Wednesday, July 28, 2010

Truck driver can’t believe the true direction to Oakdale

I must have a face that at once tells a stranger “hey, he can be trusted” and in the next moment tells the stranger “this guy is off his rocker.”

In the past week or so I have been asked for directions by three strangers. Each time I was in the middle of my walk around Victory Park, which surrounds Haggin Museum, in Stockton. Apparently, my face also tells a stranger “this guy can be interrupted in his futile attempt reduce his waistline, lower his weight, and reclaim healthy ways.”

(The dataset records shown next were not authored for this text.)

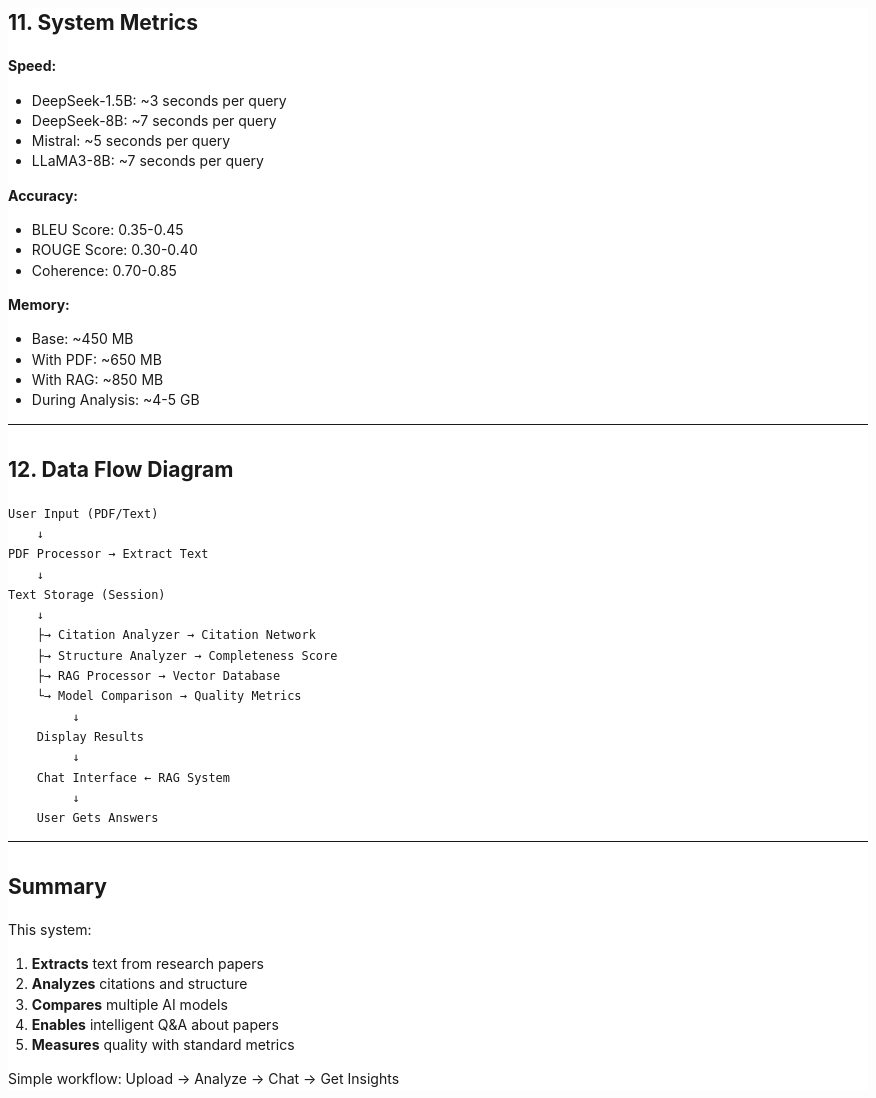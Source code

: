 
## 11. System Metrics

**Speed:**
- DeepSeek-1.5B: ~3 seconds per query
- DeepSeek-8B: ~7 seconds per query
- Mistral: ~5 seconds per query
- LLaMA3-8B: ~7 seconds per query

**Accuracy:**
- BLEU Score: 0.35-0.45
- ROUGE Score: 0.30-0.40
- Coherence: 0.70-0.85

**Memory:**
- Base: ~450 MB
- With PDF: ~650 MB
- With RAG: ~850 MB
- During Analysis: ~4-5 GB

---

## 12. Data Flow Diagram

```
User Input (PDF/Text)
    ↓
PDF Processor → Extract Text
    ↓
Text Storage (Session)
    ↓
    ├→ Citation Analyzer → Citation Network
    ├→ Structure Analyzer → Completeness Score
    ├→ RAG Processor → Vector Database
    └→ Model Comparison → Quality Metrics
         ↓
    Display Results
         ↓
    Chat Interface ← RAG System
         ↓
    User Gets Answers
```

---

## Summary

This system:
1. **Extracts** text from research papers
2. **Analyzes** citations and structure
3. **Compares** multiple AI models
4. **Enables** intelligent Q&A about papers
5. **Measures** quality with standard metrics

Simple workflow: Upload → Analyze → Chat → Get Insights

The first was easy – a family wanted to know where Banner Island Stadium, home of the Stockton Ports, was located. It was merely a matter of telling them to turn around, go back the way they had come, and make a left turn onto Fremont Street that runs along the Stockton Deep Water Channel and to the stadium before running into downtown Stockton.

The third was merely to confirm what a motorist knew.

“Is Harding (Way) that way?” yelled a motorist at a red light pointing northward.

“Yeah,” I yelled back, bobbing my head up and down in affirmation.

Of course, as soon as I walked away, I immediately doubted myself. It forced me to plot out in my mind the street grids in that part of Stockton. I was correct. I think.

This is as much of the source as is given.